§ **WORK TO COMPLETE**:
Copy every line of the listing that holds the string "public".

□ □ □ □

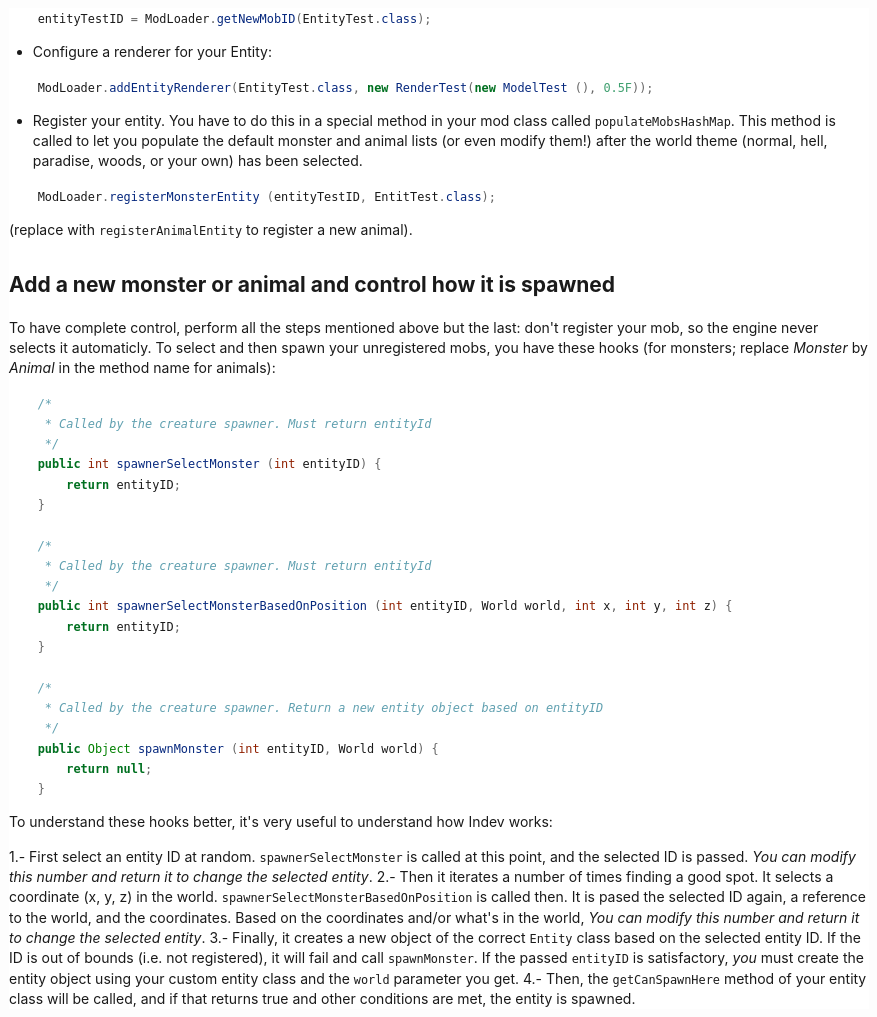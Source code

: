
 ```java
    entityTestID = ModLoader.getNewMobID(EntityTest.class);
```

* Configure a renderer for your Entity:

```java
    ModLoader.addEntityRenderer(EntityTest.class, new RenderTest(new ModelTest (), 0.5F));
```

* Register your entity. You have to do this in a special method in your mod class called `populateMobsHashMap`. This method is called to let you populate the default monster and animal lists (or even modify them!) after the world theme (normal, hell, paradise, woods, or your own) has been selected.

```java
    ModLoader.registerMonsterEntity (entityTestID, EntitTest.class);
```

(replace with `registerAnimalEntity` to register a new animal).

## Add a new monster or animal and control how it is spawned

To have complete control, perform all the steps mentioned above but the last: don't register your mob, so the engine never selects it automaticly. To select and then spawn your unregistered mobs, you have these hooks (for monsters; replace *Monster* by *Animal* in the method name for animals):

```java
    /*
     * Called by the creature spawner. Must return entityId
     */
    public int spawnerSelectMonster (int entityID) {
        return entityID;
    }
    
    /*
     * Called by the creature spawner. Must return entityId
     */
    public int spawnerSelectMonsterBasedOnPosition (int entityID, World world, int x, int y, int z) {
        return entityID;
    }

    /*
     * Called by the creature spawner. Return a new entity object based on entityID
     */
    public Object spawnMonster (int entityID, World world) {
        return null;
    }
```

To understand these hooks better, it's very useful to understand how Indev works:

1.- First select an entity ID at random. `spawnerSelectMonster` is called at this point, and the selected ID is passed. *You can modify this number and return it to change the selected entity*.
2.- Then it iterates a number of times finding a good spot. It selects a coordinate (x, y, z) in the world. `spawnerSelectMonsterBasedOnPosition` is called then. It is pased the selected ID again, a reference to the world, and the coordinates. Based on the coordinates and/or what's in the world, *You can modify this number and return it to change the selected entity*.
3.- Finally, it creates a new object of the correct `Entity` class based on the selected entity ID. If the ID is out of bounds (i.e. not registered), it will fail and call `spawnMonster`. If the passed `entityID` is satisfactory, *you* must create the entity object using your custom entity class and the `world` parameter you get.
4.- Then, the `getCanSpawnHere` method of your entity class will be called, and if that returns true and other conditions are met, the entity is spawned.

□ □ □ □

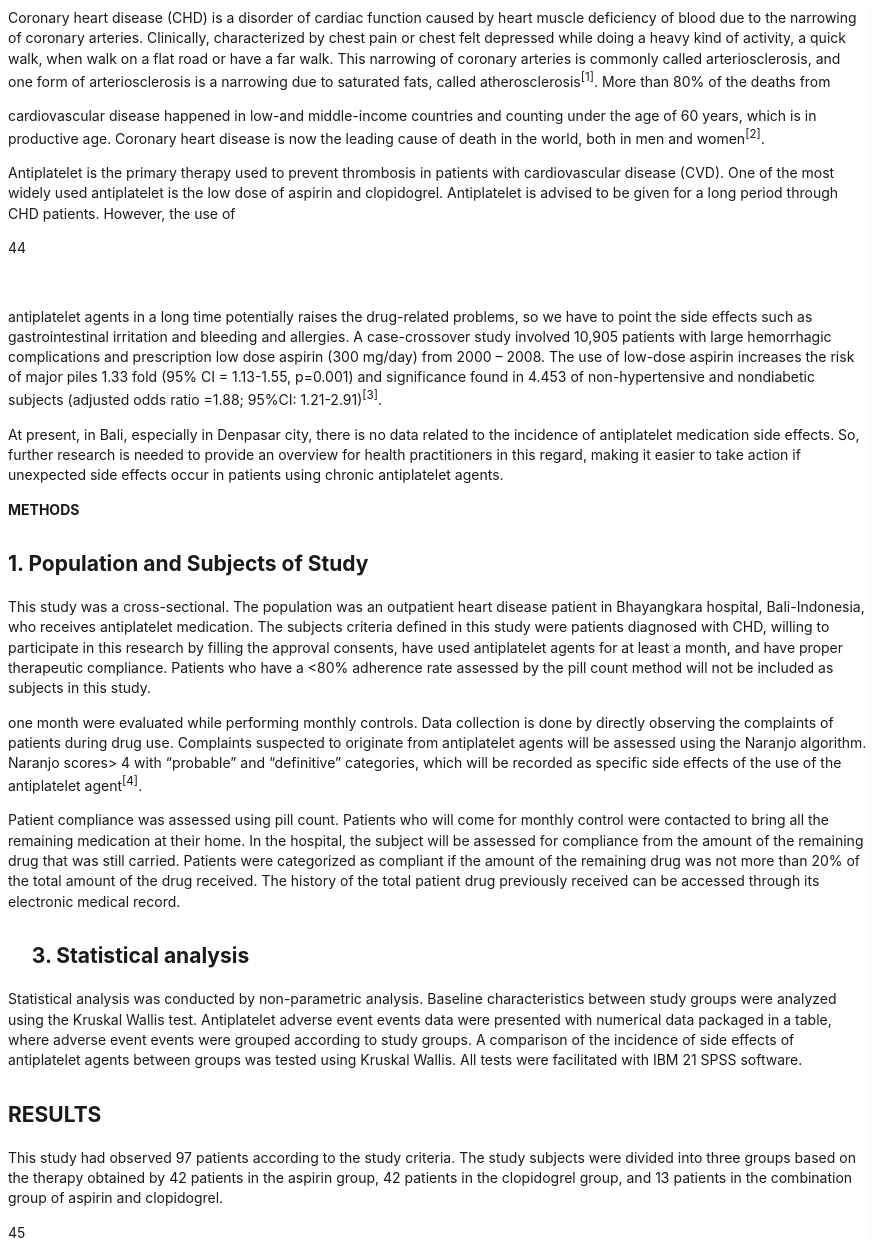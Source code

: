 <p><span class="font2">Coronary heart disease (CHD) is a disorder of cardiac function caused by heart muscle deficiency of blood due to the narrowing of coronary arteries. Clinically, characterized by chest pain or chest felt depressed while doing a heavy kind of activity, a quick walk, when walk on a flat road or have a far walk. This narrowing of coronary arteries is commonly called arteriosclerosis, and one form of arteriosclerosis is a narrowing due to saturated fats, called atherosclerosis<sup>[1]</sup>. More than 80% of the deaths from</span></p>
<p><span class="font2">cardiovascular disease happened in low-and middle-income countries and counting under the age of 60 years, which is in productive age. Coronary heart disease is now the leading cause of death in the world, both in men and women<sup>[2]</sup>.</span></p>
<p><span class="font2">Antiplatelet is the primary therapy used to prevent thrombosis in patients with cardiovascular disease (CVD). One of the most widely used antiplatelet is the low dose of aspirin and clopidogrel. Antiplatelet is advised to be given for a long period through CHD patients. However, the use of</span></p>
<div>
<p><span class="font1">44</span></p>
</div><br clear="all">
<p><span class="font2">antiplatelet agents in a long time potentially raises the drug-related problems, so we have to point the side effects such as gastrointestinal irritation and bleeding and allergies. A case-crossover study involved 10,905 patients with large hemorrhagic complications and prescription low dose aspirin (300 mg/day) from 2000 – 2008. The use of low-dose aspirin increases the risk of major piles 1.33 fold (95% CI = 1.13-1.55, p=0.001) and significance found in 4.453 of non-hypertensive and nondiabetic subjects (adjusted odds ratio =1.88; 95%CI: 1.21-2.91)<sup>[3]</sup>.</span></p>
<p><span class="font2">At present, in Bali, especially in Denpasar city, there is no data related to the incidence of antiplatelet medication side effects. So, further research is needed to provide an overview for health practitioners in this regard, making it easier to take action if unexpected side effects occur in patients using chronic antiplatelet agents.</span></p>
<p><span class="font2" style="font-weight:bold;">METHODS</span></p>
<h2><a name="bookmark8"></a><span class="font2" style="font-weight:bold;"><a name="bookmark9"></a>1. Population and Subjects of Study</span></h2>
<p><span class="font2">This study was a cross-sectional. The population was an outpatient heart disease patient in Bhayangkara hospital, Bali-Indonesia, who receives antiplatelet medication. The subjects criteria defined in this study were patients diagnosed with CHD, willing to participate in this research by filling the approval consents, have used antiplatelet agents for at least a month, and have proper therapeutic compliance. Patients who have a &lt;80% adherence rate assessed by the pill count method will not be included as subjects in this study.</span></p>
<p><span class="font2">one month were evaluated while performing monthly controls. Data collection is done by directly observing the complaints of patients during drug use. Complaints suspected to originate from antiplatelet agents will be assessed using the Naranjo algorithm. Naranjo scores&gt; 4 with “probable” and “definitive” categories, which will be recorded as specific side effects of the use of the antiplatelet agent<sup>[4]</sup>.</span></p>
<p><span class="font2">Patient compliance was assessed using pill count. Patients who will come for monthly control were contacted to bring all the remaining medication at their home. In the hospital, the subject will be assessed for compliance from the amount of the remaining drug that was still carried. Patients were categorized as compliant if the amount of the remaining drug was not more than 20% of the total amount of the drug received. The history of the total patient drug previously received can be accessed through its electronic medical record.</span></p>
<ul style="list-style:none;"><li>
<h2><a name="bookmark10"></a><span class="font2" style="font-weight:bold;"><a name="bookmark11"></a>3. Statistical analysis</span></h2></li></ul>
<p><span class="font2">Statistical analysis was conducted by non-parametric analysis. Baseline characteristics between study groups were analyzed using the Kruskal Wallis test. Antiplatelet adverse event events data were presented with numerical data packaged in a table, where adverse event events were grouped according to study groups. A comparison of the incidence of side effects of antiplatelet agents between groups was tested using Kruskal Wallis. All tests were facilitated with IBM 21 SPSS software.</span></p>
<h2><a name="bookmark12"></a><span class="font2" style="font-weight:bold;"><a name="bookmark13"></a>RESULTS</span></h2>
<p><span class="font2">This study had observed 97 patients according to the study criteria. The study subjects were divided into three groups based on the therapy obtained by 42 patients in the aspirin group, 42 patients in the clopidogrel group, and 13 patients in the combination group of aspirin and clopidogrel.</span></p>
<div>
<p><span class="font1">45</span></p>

□ □ □ □

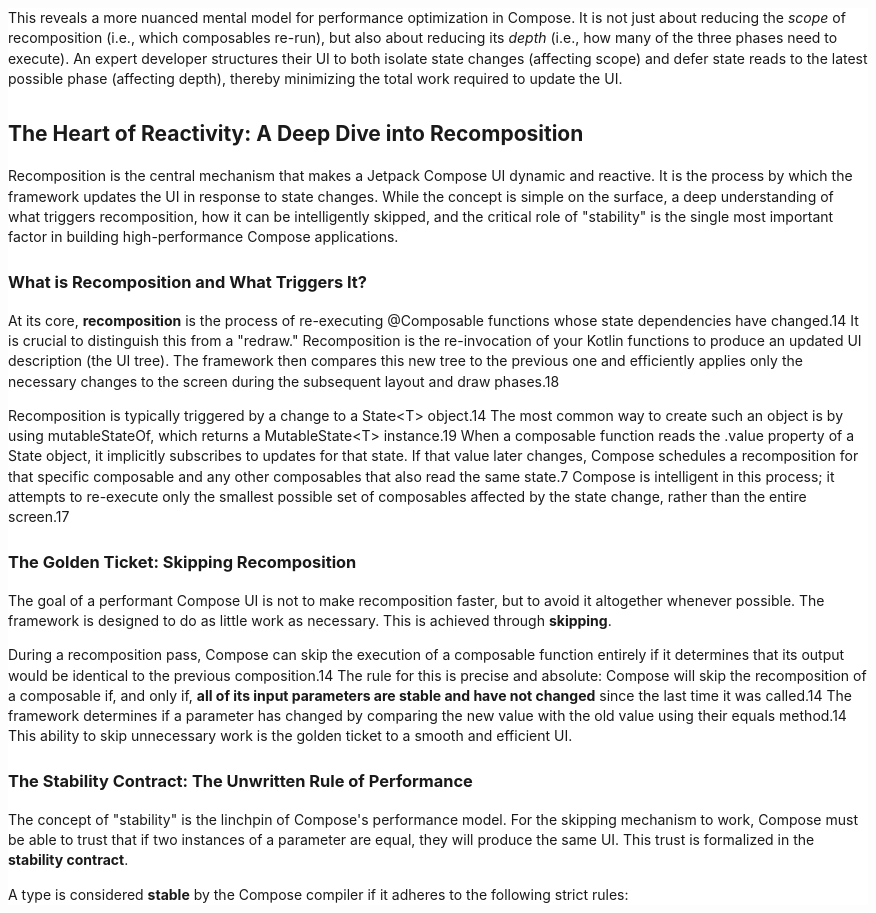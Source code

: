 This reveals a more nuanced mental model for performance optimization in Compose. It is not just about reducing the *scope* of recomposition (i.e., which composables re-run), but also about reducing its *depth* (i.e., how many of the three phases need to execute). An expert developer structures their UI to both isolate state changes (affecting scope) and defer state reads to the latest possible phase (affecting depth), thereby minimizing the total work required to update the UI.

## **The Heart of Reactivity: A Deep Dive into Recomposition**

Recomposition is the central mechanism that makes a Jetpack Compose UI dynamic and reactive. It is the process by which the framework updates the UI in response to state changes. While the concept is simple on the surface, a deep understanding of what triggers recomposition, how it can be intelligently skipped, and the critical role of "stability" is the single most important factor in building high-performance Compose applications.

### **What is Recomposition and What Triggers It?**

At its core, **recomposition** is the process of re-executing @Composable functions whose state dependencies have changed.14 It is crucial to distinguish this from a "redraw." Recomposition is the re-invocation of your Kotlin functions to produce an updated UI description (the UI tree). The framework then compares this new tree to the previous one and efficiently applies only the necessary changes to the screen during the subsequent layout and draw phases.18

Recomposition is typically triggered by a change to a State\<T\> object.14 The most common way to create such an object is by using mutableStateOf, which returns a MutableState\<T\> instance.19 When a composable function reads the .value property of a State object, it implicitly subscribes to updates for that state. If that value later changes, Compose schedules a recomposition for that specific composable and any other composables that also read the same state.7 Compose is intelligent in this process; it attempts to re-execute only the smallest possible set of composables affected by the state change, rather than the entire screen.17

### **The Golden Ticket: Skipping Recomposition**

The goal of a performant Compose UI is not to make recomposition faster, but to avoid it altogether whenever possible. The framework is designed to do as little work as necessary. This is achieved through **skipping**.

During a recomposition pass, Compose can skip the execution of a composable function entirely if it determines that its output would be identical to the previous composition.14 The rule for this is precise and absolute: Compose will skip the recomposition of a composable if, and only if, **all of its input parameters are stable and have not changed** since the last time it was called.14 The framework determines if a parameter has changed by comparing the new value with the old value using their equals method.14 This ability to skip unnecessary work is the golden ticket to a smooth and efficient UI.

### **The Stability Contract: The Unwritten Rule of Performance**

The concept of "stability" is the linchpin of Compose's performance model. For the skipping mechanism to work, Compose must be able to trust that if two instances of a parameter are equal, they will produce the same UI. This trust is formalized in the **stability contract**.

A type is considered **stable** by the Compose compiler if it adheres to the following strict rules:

□ □ □ □

§ **SOLUTION FOR THIS EXERCISE**:
    public int spawnerSelectMonster (int entityID) {
    public int spawnerSelectMonsterBasedOnPosition (int entityID, World world, int x, int y, int z) {
    public Object spawnMonster (int entityID, World world) {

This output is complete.